### [RECORDS SHOWN]
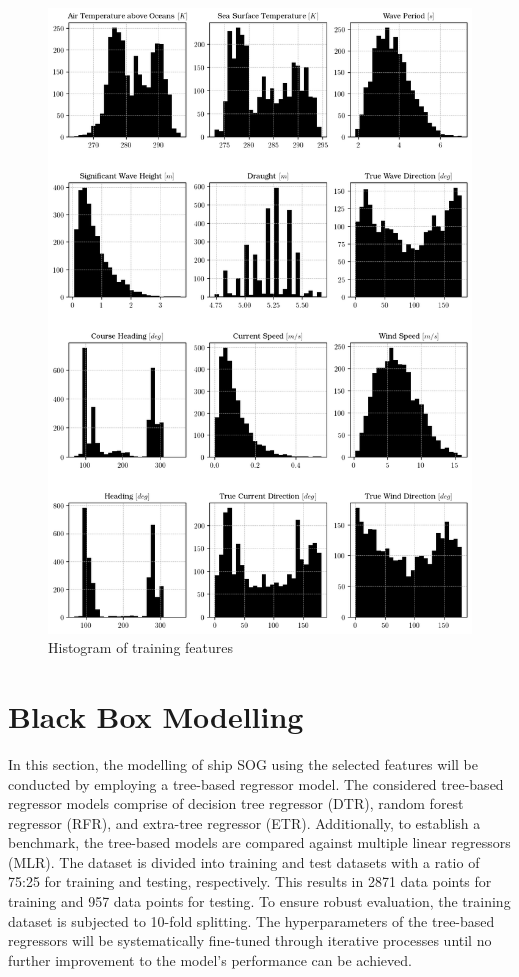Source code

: \begin{figure}
    \centering
    \includegraphics[width=.9\linewidth]{02_figures/hist_init_preprocessing.png}
    \caption{Histogram of training features}
    \label{fig:hist_training_ftr_label}
\end{figure}

\section{Black Box Modelling}\label{sec:BBM_modelling}

In this section, the modelling of ship SOG using the selected features will be conducted by employing a tree-based regressor model. The considered tree-based regressor models comprise of decision tree regressor (DTR), random forest regressor (RFR), and extra-tree regressor (ETR). Additionally, to establish a benchmark, the tree-based models are compared against multiple linear regressors (MLR). The dataset is divided into training and test datasets with a ratio of 75:25 for training and testing, respectively. This results in 2871 data points for training and 957 data points for testing. To ensure robust evaluation, the training dataset is subjected to 10-fold splitting. The hyperparameters of the tree-based regressors will be systematically fine-tuned through iterative processes until no further improvement to the model's performance can be achieved.\\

### [ABOUT THIS EXERCISE]
Copy out all the data above exactly, minus the images.

### [SOLUTION TO THE EXERCISE]
Source code

: \begin{figure}
    \centering
    \includegraphics[width=.9\linewidth]{02_figures/hist_init_preprocessing.png}
    \caption{Histogram of training features}
    \label{fig:hist_training_ftr_label}
\end{figure}

\section{Black Box Modelling}\label{sec:BBM_modelling}

In this section, the modelling of ship SOG using the selected features will be conducted by employing a tree-based regressor model. The considered tree-based regressor models comprise of decision tree regressor (DTR), random forest regressor (RFR), and extra-tree regressor (ETR). Additionally, to establish a benchmark, the tree-based models are compared against multiple linear regressors (MLR). The dataset is divided into training and test datasets with a ratio of 75:25 for training and testing, respectively. This results in 2871 data points for training and 957 data points for testing. To ensure robust evaluation, the training dataset is subjected to 10-fold splitting. The hyperparameters of the tree-based regressors will be systematically fine-tuned through iterative processes until no further improvement to the model's performance can be achieved.\\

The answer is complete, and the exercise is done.